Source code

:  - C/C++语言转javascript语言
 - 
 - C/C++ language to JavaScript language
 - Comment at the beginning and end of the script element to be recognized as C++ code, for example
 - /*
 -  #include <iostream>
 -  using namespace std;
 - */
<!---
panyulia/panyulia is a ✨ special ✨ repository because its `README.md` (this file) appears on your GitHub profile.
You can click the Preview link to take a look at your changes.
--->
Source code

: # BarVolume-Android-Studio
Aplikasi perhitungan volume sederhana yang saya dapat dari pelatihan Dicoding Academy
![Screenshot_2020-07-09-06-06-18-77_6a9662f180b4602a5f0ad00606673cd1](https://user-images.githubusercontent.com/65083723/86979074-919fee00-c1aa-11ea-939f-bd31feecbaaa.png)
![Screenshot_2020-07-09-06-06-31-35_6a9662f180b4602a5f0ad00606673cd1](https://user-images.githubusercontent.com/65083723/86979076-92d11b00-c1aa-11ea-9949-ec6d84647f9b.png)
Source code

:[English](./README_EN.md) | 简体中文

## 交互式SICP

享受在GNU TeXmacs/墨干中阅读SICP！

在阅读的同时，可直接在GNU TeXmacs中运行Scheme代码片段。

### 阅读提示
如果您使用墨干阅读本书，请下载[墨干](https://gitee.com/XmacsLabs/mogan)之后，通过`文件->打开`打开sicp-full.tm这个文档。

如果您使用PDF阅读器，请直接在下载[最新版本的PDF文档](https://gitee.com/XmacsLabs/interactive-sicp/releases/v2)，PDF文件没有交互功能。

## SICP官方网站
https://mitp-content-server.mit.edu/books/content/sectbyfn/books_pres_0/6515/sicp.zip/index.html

YOUR TASK:
Each record above must be given again exactly.

COMPLETED EXERCISE:
Source code

:  - C/C++语言转javascript语言
 - 
 - C/C++ language to JavaScript language
 - Comment at the beginning and end of the script element to be recognized as C++ code, for example
 - /*
 -  #include <iostream>
 -  using namespace std;
 - */
<!---
panyulia/panyulia is a ✨ special ✨ repository because its `README.md` (this file) appears on your GitHub profile.
You can click the Preview link to take a look at your changes.
--->
Source code

: # BarVolume-Android-Studio
Aplikasi perhitungan volume sederhana yang saya dapat dari pelatihan Dicoding Academy
![Screenshot_2020-07-09-06-06-18-77_6a9662f180b4602a5f0ad00606673cd1](https://user-images.githubusercontent.com/65083723/86979074-919fee00-c1aa-11ea-939f-bd31feecbaaa.png)
![Screenshot_2020-07-09-06-06-31-35_6a9662f180b4602a5f0ad00606673cd1](https://user-images.githubusercontent.com/65083723/86979076-92d11b00-c1aa-11ea-9949-ec6d84647f9b.png)
Source code

:[English](./README_EN.md) | 简体中文

## 交互式SICP

享受在GNU TeXmacs/墨干中阅读SICP！

在阅读的同时，可直接在GNU TeXmacs中运行Scheme代码片段。

### 阅读提示
如果您使用墨干阅读本书，请下载[墨干](https://gitee.com/XmacsLabs/mogan)之后，通过`文件->打开`打开sicp-full.tm这个文档。

如果您使用PDF阅读器，请直接在下载[最新版本的PDF文档](https://gitee.com/XmacsLabs/interactive-sicp/releases/v2)，PDF文件没有交互功能。

## SICP官方网站
https://mitp-content-server.mit.edu/books/content/sectbyfn/books_pres_0/6515/sicp.zip/index.html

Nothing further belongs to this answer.